START Data for the task

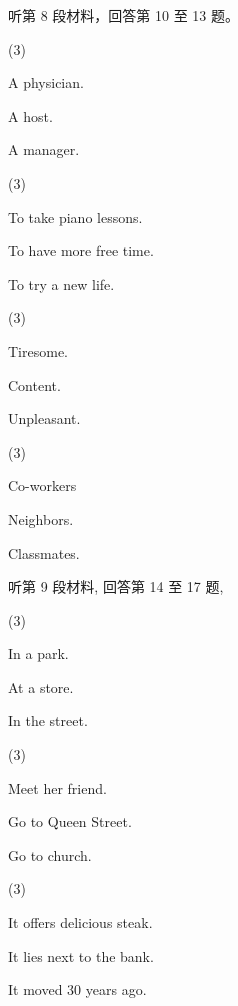 \documentclass{英语试卷}
\begin{document}
\par 听第 8 段材料，回答第 10 至 13 题。\par
{}
\begin{choices}(3)
  \item A physician.
  \item A host.
  \item A manager.
\end{choices}
\begin{choices}(3)
  \item To take piano lessons.
  \item To have more free time.
  \item To try a new life.
\end{choices}
\begin{choices}(3)
  \item Tiresome.
  \item Content.
  \item Unpleasant.
\end{choices}
\begin{choices}(3)
  \item Co-workers
  \item Neighbors.
  \item Classmates.
\end{choices}
\par 听第 9 段材料, 回答第 14 至 17 题,\par
{}
\begin{choices}(3)
  \item In a park.
  \item At a store.
  \item In the street.
\end{choices}
\begin{choices}(3)
  \item Meet her friend.
  \item Go to Queen Street.
  \item Go to church.
\end{choices}
\begin{choices}(3)
  \item It offers delicious steak.
  \item It lies next to the bank.
  \item It moved 30 years ago.
\end{choices}
\end{document}

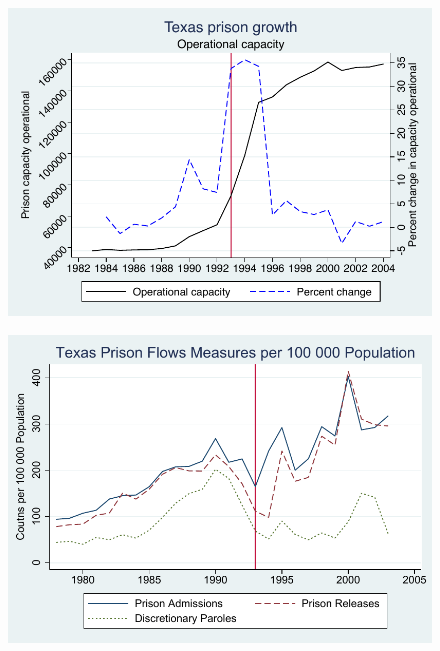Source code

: \documentclass{beamer}
\begin{document}
\begin{frame}[shrink=30,plain]
\begin{figure}
\includegraphics{./lecture_includes/capacity_operational_texas.pdf}
\end{figure}
\end{frame}


\begin{frame}[shrink=30,plain]

\begin{figure}
\includegraphics{./lecture_includes/flow_rate_figure.pdf}
\end{figure}
\end{frame}
\end{document}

END Data for the task

Your task:
The full set of entries should be transcribed exactly, pictures left aside.

Answer for this exercise:
 \documentclass{英语试卷}
\begin{document}
\par 听第 8 段材料，回答第 10 至 13 题。\par
{}
\begin{choices}(3)
  \item A physician.
  \item A host.
  \item A manager.
\end{choices}
\begin{choices}(3)
  \item To take piano lessons.
  \item To have more free time.
  \item To try a new life.
\end{choices}
\begin{choices}(3)
  \item Tiresome.
  \item Content.
  \item Unpleasant.
\end{choices}
\begin{choices}(3)
  \item Co-workers
  \item Neighbors.
  \item Classmates.
\end{choices}
\par 听第 9 段材料, 回答第 14 至 17 题,\par
{}
\begin{choices}(3)
  \item In a park.
  \item At a store.
  \item In the street.
\end{choices}
\begin{choices}(3)
  \item Meet her friend.
  \item Go to Queen Street.
  \item Go to church.
\end{choices}
\begin{choices}(3)
  \item It offers delicious steak.
  \item It lies next to the bank.
  \item It moved 30 years ago.
\end{choices}
\end{document}

Source code

: \documentclass{beamer}
\begin{document}
\begin{frame}[shrink=30,plain]
\begin{figure}
\includegraphics{./lecture_includes/capacity_operational_texas.pdf}
\end{figure}
\end{frame}


\begin{frame}[shrink=30,plain]

\begin{figure}
\includegraphics{./lecture_includes/flow_rate_figure.pdf}
\end{figure}
\end{frame}
\end{document}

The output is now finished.